Is Milton Friedman equal to Michael Jordan on a basketball court? [Laughter.] Is Jordan equal to Friedman in an economics classroom? [Laughter.] Even with such completely contrasting people, you cannot say who is better without a context. In sports it is common to have voluminous statistics available on almost every aspect of an athlete’s performance. We can win a bet, for example, by saying that Babe Ruth stole home more times than Lou Brock, because such details, statistics are kept for generations. He did, by the way. [Laughter.] I have won a few bets myself. [Laughter.]

The baseball encyclopedia is nearly three thousand pages of numbers in fine print, and you can probably download from the Internet as much or more data on other sports. Yet, every sport is full of controversies about who was the best boxer, the best quarterback, the best jockey, the best goalie, precisely because there is no common definition by which you can settle the issue, even for a given position within a given sport.

Nolan Ryan struck out more batters than Walter Johnson, but Walter Johnson pitched more shut outs. Joe Montana threw more touchdowns than George Blanda, but George Blanda scored more total points. Even though detailed facts are readily available, the multiple dimensions defeat any attempt to say concretely who was better or who was equal. The difficulties of defining equality have not stopped people from defining it, or from shifting from one definition to another as the convenience of the argument requires. We may all agree as to what equality before the law means, and religious people can say that we are all equal in the sight of God, but treating people equally or valuing them equally is wholly different from believing that they are equal in ability. Often the most loved member of a family is a child whom no one believes to be as capable as the adults.

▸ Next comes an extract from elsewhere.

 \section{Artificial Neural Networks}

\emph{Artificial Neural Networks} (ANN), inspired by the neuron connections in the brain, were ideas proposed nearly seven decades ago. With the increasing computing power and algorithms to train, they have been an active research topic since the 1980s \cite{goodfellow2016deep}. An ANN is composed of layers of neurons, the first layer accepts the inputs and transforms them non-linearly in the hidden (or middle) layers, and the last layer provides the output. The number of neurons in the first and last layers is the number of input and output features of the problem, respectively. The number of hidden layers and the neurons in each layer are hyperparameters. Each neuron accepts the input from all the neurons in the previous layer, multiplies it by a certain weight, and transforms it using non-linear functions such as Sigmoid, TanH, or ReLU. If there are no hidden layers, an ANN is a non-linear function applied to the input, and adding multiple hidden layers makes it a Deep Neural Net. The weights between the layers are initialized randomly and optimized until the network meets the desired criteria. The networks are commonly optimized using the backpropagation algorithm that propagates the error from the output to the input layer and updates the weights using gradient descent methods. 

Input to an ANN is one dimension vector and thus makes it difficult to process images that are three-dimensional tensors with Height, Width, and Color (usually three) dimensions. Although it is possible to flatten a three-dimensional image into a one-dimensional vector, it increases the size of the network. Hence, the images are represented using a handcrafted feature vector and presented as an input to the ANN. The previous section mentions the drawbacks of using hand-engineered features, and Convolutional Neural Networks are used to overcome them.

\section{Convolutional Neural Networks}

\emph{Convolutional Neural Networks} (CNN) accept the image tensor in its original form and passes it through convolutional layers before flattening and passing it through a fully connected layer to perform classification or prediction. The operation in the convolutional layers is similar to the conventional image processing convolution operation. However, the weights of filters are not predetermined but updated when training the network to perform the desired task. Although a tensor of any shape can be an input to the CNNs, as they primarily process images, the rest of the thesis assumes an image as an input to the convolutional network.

Yet, even something as apparently specific as equal ability is fraught with pitfalls. There has been much controversy as to whether all racial groups or social classes have equal innate ability, but equal innate ability in a genetic sense refers to an intellectual potentiality present at the moment of conception. No one applies for a job or for college admission at the moment of conception. [Laughter.] Just between conception and birth, the mother’s sound or unsound nutrition, smoking or not smoking, drinking or not drinking, all effect the development of the unborn baby, including his brain.

Recently, it has been discovered that the amount of attention and stimulation that an infant gets effects the actual physical size of the brain and therefore becomes a life-long characteristic. Long; well, life-long. [Laughter.] Abstract equality at the moment of conception says very little about how much equality survives to adulthood through many highly unequal influences from the surrounding environment.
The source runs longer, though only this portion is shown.